La semana ha traído varias novedades interesantes en este sentido. El anuncio de Iglesias de la puesta en marcha de una nueva televisión es significativo porque implica ahondar en las convicciones políticas en las que prosperó. En su propuesta, el partido debía adoptar una forma difusa, propia de un movimiento, con una estructura pequeña, fiel y vinculada directamente al líder, en lugar de establecer una organización sólida en los territorios. En esa visión política, lo esencial era la comunicación: la televisión y las redes, que se retroalimentaban, eran mucho más relevantes para ganar poder y adeptos que las instituciones. La política se hacía fuera de la política.

"Iglesias va a controlar el estado de opinión y la narrativa de Podemos con su televisión: cuenta con militantes fieles que repiten lo que dice"
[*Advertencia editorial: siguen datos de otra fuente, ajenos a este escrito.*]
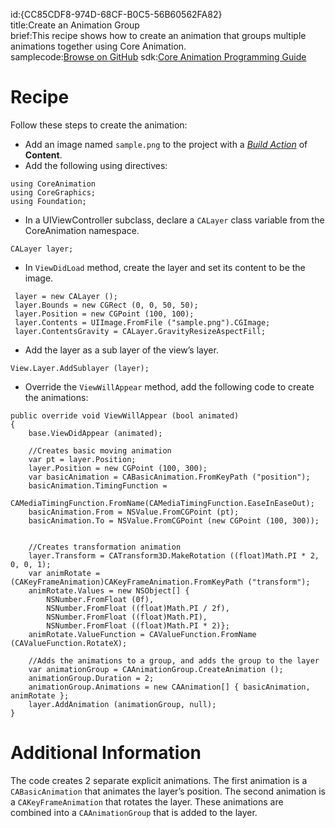 id:{CC85CDF8-974D-68CF-B0C5-56B60562FA82}  
title:Create an Animation Group  
brief:This recipe shows how to create an animation that groups multiple animations together using Core Animation.  
samplecode:[Browse on GitHub](https://github.com/xamarin/recipes/tree/master/ios/animation/coreanimation/create_an_animation_group)
sdk:[Core Animation Programming Guide](http://developer.apple.com/library/mac/#documentation/Cocoa/Conceptual/CoreAnimation_guide/Introduction/Introduction.html)  

<a name="Recipe" class="injected"></a>


# Recipe

Follow these steps to create the animation:

-  Add an image named `sample.png` to the project with a [*Build Action*](http://developer.xamarin.com/guides/ios/application_fundamentals/working_with_images/) of **Content**.
-  Add the following using directives:

```
using CoreAnimation
using CoreGraphics;
using Foundation;
```
-  In a UIViewController subclass, declare a `CALayer` class variable from the CoreAnimation namespace.


```
CALayer layer;
```

-  In `ViewDidLoad` method, create the layer and set its content to be the image.


```
 layer = new CALayer ();
 layer.Bounds = new CGRect (0, 0, 50, 50);
 layer.Position = new CGPoint (100, 100);
 layer.Contents = UIImage.FromFile ("sample.png").CGImage;
 layer.ContentsGravity = CALayer.GravityResizeAspectFill;
```

-  Add the layer as a sub layer of the view’s layer.


```
View.Layer.AddSublayer (layer);
```

-  Override the `ViewWillAppear` method,  add the following code to create the animations:


```
public override void ViewWillAppear (bool animated)
{
	base.ViewDidAppear (animated);

	//Creates basic moving animation
	var pt = layer.Position;
	layer.Position = new CGPoint (100, 300);
	var basicAnimation = CABasicAnimation.FromKeyPath ("position");
	basicAnimation.TimingFunction =
					CAMediaTimingFunction.FromName(CAMediaTimingFunction.EaseInEaseOut);
	basicAnimation.From = NSValue.FromCGPoint (pt);
	basicAnimation.To = NSValue.FromCGPoint (new CGPoint (100, 300));


	//Creates transformation animation
	layer.Transform = CATransform3D.MakeRotation ((float)Math.PI * 2, 0, 0, 1);
	var animRotate = (CAKeyFrameAnimation)CAKeyFrameAnimation.FromKeyPath ("transform");
	animRotate.Values = new NSObject[] {
		NSNumber.FromFloat (0f),
		NSNumber.FromFloat ((float)Math.PI / 2f),
		NSNumber.FromFloat ((float)Math.PI),
		NSNumber.FromFloat ((float)Math.PI * 2)};
	animRotate.ValueFunction = CAValueFunction.FromName (CAValueFunction.RotateX);

	//Adds the animations to a group, and adds the group to the layer
	var animationGroup = CAAnimationGroup.CreateAnimation ();
	animationGroup.Duration = 2;
	animationGroup.Animations = new CAAnimation[] { basicAnimation, animRotate };
	layer.AddAnimation (animationGroup, null);
}
```

 <a name="Additional_Information" class="injected"></a>


# Additional Information

The code creates 2 separate explicit animations. The first animation is a
`CABasicAnimation` that animates the layer’s position. The second animation is a
`CAKeyFrameAnimation` that rotates the layer. These animations are combined into a
`CAAnimationGroup` that is added to the layer.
Este es uno de sus grandes lamentos: no consiguió que ningún grupo mediático le brindase el apoyo que precisaba, algo de lo que culpa al deep state. Y dado que esa pata faltaba en su mesa, ha decidido jugar él mismo ese papel. La cadena de Iglesias, aseguran desde IU, "es un proyecto mediático que tiene intención claramente de intervenir en la política". El exvicepresidente, al mismo tiempo que juega el papel de comunicador, marca las líneas ideológicas de su partido desde sus medios: "Va a poder controlar el estado de opinión y la narrativa de Podemos. Es un operador que emite todos los días, que cuenta con militantes que absorben fácilmente lo que él dice y lo repiten con insistencia". Esta misma semana, Pedro Sánchez acusaba a Alberto Núñez Feijóo de actuar al dictado de las portadas de los medios de derechas; una función similar realizaría el medio de Iglesias respecto de Podemos.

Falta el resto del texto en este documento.